The Blues has designated 1,800 physicians as “medical homes” among 5,000 doctors working toward the goal, says Thomas Simmer, Blue Cross senior vice president and chief medical officer, making it the largest such program in the nation. In July, the practices that showed the best performance across the entire continuum of care received a higher set of fees. “It’s a watershed event,” Simmer says.

Early analysis of the data indicates that designated practices are showing improvements. According to the Blues, the practices have a 2.6 percent lower rate of adult inpatient admissions than nondesignated practices, and a per-member per-month cost that is equally lower.

Meanwhile, ER visits are 1.4 percent lower compared to others, while radiology usage was 2.0 percent lower and pediatric ER visits were 2.2 percent lower.

It’s too early to attach dollar savings to the lower usage rates, Simmer says, but even small percentage point movements are meaningful, as the practices cover about 2 million patients. “This isn’t a project; it’s an ambitious program,” he says. “It’s the future of health care.”

But if the future is happening now, key details have yet to be figured out, providers say. “We’re in a cross between business as usual and creating a structure for health care reform,” St.

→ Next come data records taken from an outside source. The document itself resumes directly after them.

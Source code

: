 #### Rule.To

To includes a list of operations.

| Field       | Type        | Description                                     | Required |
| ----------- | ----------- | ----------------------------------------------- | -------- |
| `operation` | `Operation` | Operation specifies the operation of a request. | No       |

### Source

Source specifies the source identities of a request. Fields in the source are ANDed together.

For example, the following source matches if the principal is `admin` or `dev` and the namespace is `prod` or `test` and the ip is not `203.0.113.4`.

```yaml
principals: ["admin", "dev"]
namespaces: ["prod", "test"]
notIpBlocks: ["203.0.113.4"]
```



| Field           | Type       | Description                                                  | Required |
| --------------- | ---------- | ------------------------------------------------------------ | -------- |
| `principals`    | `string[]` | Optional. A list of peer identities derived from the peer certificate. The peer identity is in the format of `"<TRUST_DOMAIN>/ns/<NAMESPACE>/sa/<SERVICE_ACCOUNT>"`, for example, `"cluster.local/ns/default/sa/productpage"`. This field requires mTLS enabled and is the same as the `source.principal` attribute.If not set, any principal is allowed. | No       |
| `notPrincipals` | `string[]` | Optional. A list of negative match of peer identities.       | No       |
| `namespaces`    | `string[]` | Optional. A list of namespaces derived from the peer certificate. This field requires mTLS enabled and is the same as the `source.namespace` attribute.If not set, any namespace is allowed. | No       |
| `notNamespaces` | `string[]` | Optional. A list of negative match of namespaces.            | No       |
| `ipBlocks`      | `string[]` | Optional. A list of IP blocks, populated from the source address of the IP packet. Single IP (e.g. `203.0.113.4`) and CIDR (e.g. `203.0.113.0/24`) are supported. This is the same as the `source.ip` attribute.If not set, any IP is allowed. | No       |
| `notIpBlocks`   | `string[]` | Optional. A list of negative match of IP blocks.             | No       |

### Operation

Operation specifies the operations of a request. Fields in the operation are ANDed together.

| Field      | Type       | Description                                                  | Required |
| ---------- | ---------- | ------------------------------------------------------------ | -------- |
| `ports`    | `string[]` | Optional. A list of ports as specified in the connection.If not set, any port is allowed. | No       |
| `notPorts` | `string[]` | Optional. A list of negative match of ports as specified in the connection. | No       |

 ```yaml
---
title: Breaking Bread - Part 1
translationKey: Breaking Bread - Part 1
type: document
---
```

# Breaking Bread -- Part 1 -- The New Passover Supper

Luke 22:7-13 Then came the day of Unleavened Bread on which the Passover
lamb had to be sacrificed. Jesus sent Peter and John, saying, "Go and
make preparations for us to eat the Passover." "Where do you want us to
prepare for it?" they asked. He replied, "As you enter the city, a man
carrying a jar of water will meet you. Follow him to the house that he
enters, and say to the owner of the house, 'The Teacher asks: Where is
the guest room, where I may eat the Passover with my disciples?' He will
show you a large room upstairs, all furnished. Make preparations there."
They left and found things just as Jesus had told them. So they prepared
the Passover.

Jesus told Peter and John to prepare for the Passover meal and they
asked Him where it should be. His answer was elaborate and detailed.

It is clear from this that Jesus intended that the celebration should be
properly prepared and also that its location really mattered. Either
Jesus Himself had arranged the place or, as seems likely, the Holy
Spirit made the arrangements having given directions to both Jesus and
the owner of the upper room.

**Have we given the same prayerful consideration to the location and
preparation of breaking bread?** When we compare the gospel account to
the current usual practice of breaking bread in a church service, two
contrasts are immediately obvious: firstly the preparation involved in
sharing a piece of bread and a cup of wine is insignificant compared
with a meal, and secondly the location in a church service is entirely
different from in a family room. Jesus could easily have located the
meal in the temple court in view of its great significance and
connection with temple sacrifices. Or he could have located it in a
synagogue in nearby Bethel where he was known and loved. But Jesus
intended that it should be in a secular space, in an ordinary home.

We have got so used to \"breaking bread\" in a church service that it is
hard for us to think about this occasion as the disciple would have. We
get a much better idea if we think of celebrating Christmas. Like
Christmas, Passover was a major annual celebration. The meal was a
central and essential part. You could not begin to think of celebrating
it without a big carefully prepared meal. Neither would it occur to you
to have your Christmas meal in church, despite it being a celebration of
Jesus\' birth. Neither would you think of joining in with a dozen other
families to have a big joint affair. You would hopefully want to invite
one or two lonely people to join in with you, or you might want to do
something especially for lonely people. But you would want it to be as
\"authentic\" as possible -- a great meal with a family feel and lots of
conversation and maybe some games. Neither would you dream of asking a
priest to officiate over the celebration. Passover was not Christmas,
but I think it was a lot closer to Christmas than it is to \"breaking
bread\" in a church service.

John’s Maryland says.

Sticky logistics of how, exactly, relationships between different providers will be structured to make the organizations work have yet to be ironed out, as do specifics regarding how hospitals and other providers will be paid for their services.

“You’re hearing a lot in the press — ‘We’ve created an ACO,’ ” says physician services group Medical Network One CEO Ewa Matuszewski. “You may have created a new legal entity, but you have to have many competencies in place to truly have an ACO.”

Internal operations need to be restructured, she adds, and legal regulations that govern how hospitals interact with physicians must be rethought. “How do you know that the relationship you have with a health system and other organizations is correct? The biggest [question] right now is, who is going to address concerns of antitrust, fraud, and abuse? These are legal issues that go with these ACOs, and we have to be really judicious. The window is short; Medicare has designated its program for 2012.”

And, if ACOs truly do their job, hospitals may see fewer patients enter their doors, says St. John Chief Strategy Officer Robert Hoban.
“Health care reform is bringing changing care and a changing experience for patients,” he says. “But to work, reimbursement has to change; it has to be based on care and management.”

Reimbursement for health care providers has usually centered on “units” of care: See a patient for a checkup and receive a set rate in return; send that patient for an MRI, and the radiology department will bill for that unit of care. And if it is still done that way, reimbursement is shifting toward bundling patient services together across the spectrum of care, Hoban says.

Hospitals could do well under that type of reimbursement, he adds. But how quickly the pay will catch up isn’t clear.

Lutz says 2014 is a long way away. But, he adds, “if hospitals can thrive (in the interim), they should get better with health care reform.”

At least one thing will remain constant. “There’s always heavy competition,” DMC’s Duggan says. “There are going to be a lot of changes; physician and hospital alignment is being forced by the feds. The systems that handle that well will do well.”